Bulgaria–North Macedonia relations
Bilateral relations / From Wikipedia, the free encyclopedia
Bulgaria–North Macedonia relations are the bilateral relations between the Republic of Bulgaria and the Republic of North Macedonia. Both countries are members of the Council of Europe, and NATO. Bulgaria is a member of the European Union. Bulgaria was the first country to recognize the independence of its neighbour in 1992. Both states signed a friendship treaty in 2017. North Macedonia has been attempting to join the EU since 2004, while EU governments officially gave their permissions to enter accession talks in March 2020. Nevertheless, North Macedonia and Bulgaria have complicated neighborly relations, thus the Bulgarian factor is known in Macedonian politics as "B-complex".[1]
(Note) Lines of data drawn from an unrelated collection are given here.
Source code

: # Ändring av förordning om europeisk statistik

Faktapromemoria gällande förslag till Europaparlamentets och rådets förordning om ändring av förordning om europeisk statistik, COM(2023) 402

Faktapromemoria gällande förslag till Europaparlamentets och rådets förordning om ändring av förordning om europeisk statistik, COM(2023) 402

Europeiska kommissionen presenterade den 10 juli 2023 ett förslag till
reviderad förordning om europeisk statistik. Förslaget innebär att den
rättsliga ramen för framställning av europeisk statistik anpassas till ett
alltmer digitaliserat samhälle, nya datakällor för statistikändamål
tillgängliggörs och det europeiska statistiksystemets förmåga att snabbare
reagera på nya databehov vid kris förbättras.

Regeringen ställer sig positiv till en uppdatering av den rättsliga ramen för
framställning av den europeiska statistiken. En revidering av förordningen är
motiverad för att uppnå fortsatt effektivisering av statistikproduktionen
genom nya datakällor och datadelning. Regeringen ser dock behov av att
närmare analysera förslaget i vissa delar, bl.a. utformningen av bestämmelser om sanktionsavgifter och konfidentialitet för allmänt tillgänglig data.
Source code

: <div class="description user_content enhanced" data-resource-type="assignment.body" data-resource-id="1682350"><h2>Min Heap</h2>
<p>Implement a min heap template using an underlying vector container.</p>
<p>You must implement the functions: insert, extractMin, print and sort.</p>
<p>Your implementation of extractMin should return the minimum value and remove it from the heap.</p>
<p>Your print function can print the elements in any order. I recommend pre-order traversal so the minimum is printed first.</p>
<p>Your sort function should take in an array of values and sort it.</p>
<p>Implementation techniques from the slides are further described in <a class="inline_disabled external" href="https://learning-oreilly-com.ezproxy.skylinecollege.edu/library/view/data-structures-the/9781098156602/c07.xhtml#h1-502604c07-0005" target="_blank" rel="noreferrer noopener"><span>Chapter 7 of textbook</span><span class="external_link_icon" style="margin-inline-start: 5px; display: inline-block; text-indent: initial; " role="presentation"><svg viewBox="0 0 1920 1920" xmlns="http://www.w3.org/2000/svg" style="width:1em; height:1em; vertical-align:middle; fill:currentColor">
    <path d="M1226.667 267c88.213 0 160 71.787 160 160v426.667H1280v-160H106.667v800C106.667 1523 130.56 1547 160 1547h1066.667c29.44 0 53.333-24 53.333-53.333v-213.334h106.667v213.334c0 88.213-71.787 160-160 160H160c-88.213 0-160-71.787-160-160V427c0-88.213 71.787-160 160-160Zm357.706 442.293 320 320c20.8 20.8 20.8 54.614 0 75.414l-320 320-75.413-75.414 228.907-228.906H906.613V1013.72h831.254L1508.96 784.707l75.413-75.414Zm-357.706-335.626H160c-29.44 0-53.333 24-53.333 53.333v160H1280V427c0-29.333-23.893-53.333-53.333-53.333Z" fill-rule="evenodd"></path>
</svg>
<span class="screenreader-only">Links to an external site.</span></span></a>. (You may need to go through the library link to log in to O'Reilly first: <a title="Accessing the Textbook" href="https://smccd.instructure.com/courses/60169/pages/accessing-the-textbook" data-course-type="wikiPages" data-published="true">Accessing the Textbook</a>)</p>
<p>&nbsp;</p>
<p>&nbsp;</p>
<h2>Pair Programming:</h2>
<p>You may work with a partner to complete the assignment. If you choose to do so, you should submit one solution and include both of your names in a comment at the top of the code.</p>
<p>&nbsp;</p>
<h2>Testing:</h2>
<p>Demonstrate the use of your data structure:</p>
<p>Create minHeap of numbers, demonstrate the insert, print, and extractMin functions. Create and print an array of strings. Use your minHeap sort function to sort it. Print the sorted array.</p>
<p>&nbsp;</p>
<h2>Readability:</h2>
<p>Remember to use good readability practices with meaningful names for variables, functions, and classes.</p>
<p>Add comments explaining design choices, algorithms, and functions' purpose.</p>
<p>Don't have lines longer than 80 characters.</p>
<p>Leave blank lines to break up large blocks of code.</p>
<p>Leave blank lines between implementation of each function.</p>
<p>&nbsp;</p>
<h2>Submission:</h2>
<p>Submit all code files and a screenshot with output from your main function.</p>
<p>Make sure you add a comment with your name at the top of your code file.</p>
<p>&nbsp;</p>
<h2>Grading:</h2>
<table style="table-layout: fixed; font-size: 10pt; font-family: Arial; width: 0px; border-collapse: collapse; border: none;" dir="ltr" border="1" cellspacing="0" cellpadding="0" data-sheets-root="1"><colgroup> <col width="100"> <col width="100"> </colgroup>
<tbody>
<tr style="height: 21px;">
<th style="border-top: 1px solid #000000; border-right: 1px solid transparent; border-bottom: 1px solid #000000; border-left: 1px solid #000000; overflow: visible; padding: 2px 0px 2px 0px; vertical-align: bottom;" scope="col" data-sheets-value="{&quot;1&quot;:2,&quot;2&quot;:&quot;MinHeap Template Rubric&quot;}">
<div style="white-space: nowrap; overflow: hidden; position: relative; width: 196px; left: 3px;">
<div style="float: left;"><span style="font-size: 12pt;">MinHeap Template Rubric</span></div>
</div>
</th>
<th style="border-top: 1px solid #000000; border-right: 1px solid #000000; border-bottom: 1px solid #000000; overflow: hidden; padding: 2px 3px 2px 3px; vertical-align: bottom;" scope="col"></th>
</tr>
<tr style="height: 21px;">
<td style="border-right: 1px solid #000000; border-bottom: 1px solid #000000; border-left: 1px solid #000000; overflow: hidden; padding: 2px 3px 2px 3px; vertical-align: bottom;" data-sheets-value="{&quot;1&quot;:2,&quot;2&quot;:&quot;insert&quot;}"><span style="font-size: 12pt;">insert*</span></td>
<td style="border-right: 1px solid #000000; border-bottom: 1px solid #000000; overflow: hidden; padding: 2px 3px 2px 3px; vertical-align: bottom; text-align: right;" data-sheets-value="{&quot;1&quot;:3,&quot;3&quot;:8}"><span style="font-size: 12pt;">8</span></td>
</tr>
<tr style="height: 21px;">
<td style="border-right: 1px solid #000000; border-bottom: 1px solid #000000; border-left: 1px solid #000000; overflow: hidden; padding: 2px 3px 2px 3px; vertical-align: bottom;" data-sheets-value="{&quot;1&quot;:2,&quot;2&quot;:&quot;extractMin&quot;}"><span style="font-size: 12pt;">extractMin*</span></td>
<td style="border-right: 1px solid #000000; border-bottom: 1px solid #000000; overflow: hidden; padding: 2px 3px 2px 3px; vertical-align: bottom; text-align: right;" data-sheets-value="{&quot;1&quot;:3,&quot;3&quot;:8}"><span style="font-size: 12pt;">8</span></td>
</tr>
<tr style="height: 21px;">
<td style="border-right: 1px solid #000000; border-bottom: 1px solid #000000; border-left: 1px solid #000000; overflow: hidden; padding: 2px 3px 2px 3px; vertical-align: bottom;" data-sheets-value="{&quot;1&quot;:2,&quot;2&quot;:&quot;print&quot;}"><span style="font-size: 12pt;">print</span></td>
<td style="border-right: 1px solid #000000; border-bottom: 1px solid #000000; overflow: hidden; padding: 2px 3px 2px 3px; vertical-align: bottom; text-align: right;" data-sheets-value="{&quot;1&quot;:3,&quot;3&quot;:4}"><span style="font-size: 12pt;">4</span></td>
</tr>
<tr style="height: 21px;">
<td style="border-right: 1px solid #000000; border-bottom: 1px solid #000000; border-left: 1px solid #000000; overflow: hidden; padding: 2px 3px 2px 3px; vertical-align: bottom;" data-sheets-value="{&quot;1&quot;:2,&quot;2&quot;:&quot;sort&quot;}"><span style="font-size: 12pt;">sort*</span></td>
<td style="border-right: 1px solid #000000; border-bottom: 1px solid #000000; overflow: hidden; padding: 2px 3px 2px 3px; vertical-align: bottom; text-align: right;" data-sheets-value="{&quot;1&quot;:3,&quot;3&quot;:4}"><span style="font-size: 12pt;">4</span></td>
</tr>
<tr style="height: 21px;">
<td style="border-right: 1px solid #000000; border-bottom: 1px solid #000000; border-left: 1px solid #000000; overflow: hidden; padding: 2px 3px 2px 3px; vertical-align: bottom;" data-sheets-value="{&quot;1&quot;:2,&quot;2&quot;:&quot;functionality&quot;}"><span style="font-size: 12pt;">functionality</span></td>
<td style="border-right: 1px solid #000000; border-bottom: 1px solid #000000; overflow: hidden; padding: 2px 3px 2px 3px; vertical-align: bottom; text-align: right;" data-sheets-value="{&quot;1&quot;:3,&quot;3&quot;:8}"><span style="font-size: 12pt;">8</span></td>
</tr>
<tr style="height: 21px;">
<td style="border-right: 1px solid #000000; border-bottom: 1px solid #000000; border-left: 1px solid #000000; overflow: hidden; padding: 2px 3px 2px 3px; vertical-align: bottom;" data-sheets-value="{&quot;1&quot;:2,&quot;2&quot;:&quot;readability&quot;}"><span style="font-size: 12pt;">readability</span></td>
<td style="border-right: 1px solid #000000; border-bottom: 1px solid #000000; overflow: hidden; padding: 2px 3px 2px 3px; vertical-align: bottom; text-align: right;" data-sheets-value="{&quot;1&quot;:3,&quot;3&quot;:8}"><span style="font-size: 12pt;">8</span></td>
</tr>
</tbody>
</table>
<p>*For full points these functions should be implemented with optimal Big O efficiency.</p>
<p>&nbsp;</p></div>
In 2020, Bulgaria offered a compromise and agreed to recognize the Macedonian language and national identity if North Macedonia would recognize both nations and languages have common historical roots. This proposal was rejected by North Macedonia as threatening. The acknowledgement of Bulgarian influence on the Macedonian history is highly problematic for many Macedonians, because it clashes with the post-WWII Yugoslav Macedonian nation-building narrative, which was based on a deeply anti-Bulgarian stance. Another revisionist strand of the Macedonian historiography is that their national history had already been taken earlier by the Bulgarian national historiography.[2] The resurgence of Bulgarian irredentism due to the deepening of chauvinism and national historical myths in post-Communist Bulgaria has awarded Macedonia a place in Bulgarian nationalism akin to that of Kosovo in Serbian ideology, as Bulgarians are frustrated with the existence of a Macedonian nation, which they consider "artificial", and of a Macedonian language, which they consider a dialect of Bulgarian.[3]